To solidify your understanding of building and tuning robust modeling pipelines, we recommend you try the following tasks. These exercises are designed to give you hands-on practice with the iterative and exploratory nature of data science.

  1. Incorporate Categorical Features: Our model only used numerical features.

    • Task: Add the zipcode feature to your feature set X. Since zipcode is a categorical variable, you will need to add a preprocessing step for it in your pipeline. Use the OneHotEncoder or TargetEncoder from scikit-learn to handle this. You will need to use ColumnTransformer to apply different preprocessing steps (scaling for numerical, one-hot encoding for categorical) to different columns.
    • Analysis: Does adding this location data improve your model's final performance?
  2. Experiment with a Different Model: We demonstrated how to swap a DecisionTreeRegressor for an XGBRegressor.
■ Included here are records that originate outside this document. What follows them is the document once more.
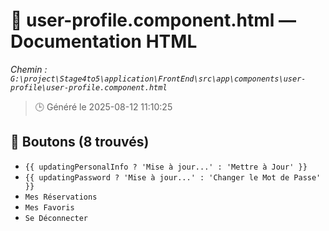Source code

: # 📄 user-profile.component.html — Documentation HTML
*Chemin : `G:\project\Stage4to5\application\FrontEnd\src\app\components\user-profile\user-profile.component.html`*

> 🕒 Généré le 2025-08-12 11:10:25

## 🔘 Boutons (8 trouvés)
- `{{ updatingPersonalInfo ? 'Mise à jour...' : 'Mettre à Jour' }}`
- `{{ updatingPassword ? 'Mise à jour...' : 'Changer le Mot de Passe' }}`
- `Mes Réservations`
- `Mes Favoris`
- `Se Déconnecter`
    • Task: Build and tune a new pipeline using a KNeighborsRegressor. Research its key hyperparameters (like n_neighbors) and create a new parameter grid for GridSearchCV.
    • Analysis: How does the performance and training time of the K-Nearest Neighbors model compare to the Decision Tree and XGBoost models?
  3. Optimize for a Different Metric: We used Mean Absolute Error as our scoring metric.

    • Task: Re-run one of your GridSearchCV experiments, but this time set scoring='neg_root_mean_squared_error'.
    • Analysis: Does optimizing for RMSE result in a different set of best hyperparameters? Why might a business choose to optimize for RMSE over MAE? (Hint: How does RMSE penalize large errors?)

Lesson Summary

In this lesson, you have significantly upgraded your modeling capabilities, moving from a manual, analytical workflow to a robust, automated process ready for real-world application.

You learned that a Pipeline is the professional standard for encapsulating preprocessing and modeling steps, ensuring consistency and preventing critical errors like data leakage. We replaced the unreliable, single train-test split with k-fold cross-validation to build confidence in our model's performance. You saw how to systematically optimize hyperparameters using GridSearchCV, and witnessed the power of ensemble models like XGBoost to improve predictive accuracy.

Most importantly, you now have a reusable framework for building, evaluating, and tuning models in a systematic and reproducible way—a core competency for any data science practitioner.